Scientists and the international world are not the only ones calling for action on climate change these days. Farmers in Uganda are observing changes in rainfall, temperature and other patterns in weather that have spurred them into shifting their farming methods.
The Water Governance Institute, a Ugandan NGO which has been looking into a number of ways to improve agricultural efficiency in the face of these climate challenges, has found that aquaponics is one of the most promising options. Combining the culture of fish and plants in a closed-loop water-recycling system, it allows for the year-round production of protein and vegetables.
Through a Securing Water for Food grant, the institute has been focused on the use of multiple-grow bed, semi-commercial fish-tank systems – a method which is resistant to fluctuations in the weather. Farmers in the Adjumani district of northern Uganda started adopting aquaponics due to the high market demand for both fish and crops in the area. Long droughts and high temperatures, coupled with soil infertility, had rendered the area less crop productive, and the Nile – from which most of their fish have traditionally been captured – was also proving less fruitful. As a result, levels of malnutrition and poverty escalated in the area, compelling many to enter refugee camps where they would be assured of at least a meal a day.
However, the advent of aquaponics has improved child nutrition, food security, land quality and family cash access.
Kareo Clara is one farmer who opted for aquaponics. Two years ago, while waiting for her motorcycle to be repaired, she overheard two men discussing a new farming technology that was providing them with fish and horticultural crops.
Given the long drought affecting northern Uganda at the time – many of her neighbours’ crops had failed and the cost of food was spiraling – she was astonished to hear that people in the region were successfully cultivating produce.
Kareo decided to visit one of the demonstration farms and signed up for community training with a Water Governance partner, Care and Assistance for Forced Migrants, and began to use the system herself. She began with a one-cubic-metre unit that was stocked with 200 fingerlings and 40 collard greens, mixing them with beans in the gravel-sand growbed.
She used innovative farming techniques to raise catfish to 800g and had three seasons of collard greens, followed by tomatoes, and later greens locally known as malakwanga. Her hard work reduced family expenses on greens, which allowed her to save on her income and subsequently – after increasing the number of growbeds – she started producing a wider diversity of crops, year round. As a result, she was even able to sell the excess to her neighbours – three of whom have since established their own aquaponics units in their homesteads.
Challenges
Despite the success stories, there have been many challenges. Continuous production means a farmer needs greater access to seedlings, fish feeds, fingerlings, water and knowledge about how to maintain and market the produce.

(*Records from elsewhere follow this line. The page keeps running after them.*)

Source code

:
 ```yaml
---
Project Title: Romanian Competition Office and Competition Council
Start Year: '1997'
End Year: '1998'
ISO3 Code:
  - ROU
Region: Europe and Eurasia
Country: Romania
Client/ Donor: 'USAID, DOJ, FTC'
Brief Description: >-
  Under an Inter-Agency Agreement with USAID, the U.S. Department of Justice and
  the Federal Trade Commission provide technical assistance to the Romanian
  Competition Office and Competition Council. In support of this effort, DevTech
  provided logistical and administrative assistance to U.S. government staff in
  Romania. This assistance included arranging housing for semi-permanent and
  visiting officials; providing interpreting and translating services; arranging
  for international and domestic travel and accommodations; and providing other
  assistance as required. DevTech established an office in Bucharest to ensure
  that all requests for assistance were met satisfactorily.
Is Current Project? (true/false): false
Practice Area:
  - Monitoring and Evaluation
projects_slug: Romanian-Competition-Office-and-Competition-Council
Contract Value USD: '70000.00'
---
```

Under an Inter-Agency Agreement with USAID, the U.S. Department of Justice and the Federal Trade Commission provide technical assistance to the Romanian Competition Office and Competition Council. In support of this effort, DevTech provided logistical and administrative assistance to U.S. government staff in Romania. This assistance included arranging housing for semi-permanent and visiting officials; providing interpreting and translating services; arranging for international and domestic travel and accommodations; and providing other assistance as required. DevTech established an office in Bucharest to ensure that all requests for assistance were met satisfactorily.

Aquaponics can also be more labour-intensive – for example, it’s vital to change the water in each tank every 10 days to manage the ammonia in the fish tank.
In order to ensure that aquaponics is not just increasing women’s workload, and in turn reducing their time for other important activities, such as childcare, Water Governance is examining the use of solar-powered fountain pumps to continuously circulate water in the tanks and reduce the need to change the water. We have also established educational meetings in each district, which have been important for sharing knowledge and encouraging all household members to get involved.

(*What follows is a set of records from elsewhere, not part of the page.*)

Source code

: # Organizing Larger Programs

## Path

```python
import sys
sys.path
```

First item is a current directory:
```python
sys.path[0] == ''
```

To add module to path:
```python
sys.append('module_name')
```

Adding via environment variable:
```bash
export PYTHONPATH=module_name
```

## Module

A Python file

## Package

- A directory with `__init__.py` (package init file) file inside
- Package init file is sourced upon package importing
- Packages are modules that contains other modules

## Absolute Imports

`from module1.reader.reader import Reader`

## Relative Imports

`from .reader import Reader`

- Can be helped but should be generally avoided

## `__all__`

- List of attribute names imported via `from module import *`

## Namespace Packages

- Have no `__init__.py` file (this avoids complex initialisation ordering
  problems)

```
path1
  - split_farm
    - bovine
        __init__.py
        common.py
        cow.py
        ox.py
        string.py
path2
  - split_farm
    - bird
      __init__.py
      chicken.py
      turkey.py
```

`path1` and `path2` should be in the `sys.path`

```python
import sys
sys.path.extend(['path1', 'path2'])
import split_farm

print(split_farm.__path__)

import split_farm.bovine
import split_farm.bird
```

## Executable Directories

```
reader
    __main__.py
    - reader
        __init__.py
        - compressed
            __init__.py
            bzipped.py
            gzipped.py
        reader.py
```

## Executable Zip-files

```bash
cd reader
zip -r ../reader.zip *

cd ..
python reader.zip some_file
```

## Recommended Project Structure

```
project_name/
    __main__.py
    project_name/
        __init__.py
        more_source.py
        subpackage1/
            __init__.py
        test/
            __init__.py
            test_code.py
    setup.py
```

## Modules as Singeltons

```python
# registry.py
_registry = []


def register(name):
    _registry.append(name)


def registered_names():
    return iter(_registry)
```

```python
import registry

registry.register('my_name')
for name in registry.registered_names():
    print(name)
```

Kareo joined at a time when her family was not practising any farming during the dry season. There was low food supply in the district, and her children were malnourished. She experimented with growing crops without soil and using fish waste water as fertiliser. But she is now an aquaponics leader, teaching other villagers what she has learned.
“I talk continuously about the need to save family cash expenses on food and the need for a reliable nutrient supply to our homesteads,” she says. “Slowly but surely, the attitude is changing after many people witness how my family is succeeding with an all-year production of crops and fish.”
Thanks to her and other farmers, the Adjumani community now has a far better understanding of how aquaponics can be successful in climate-change-ravaged areas.
Indeed, farmer-led experimentation – having them learn on the ground what works in their fields – has been an important part of the project’s success. Farmer-to-farmer teaching is another key ingredient, along with community strategies to address social inequalities such as gender discrimination, that prevent these farming benefits from reaching the most vulnerable groups.
It is not too late – and certainly not too soon – to take heed of Kareo Clara’s example, and to support this innovative, farmer-led approach to adapting to climate-change-smart agriculture innovations, while working to reduce our own impacts on our shared planet.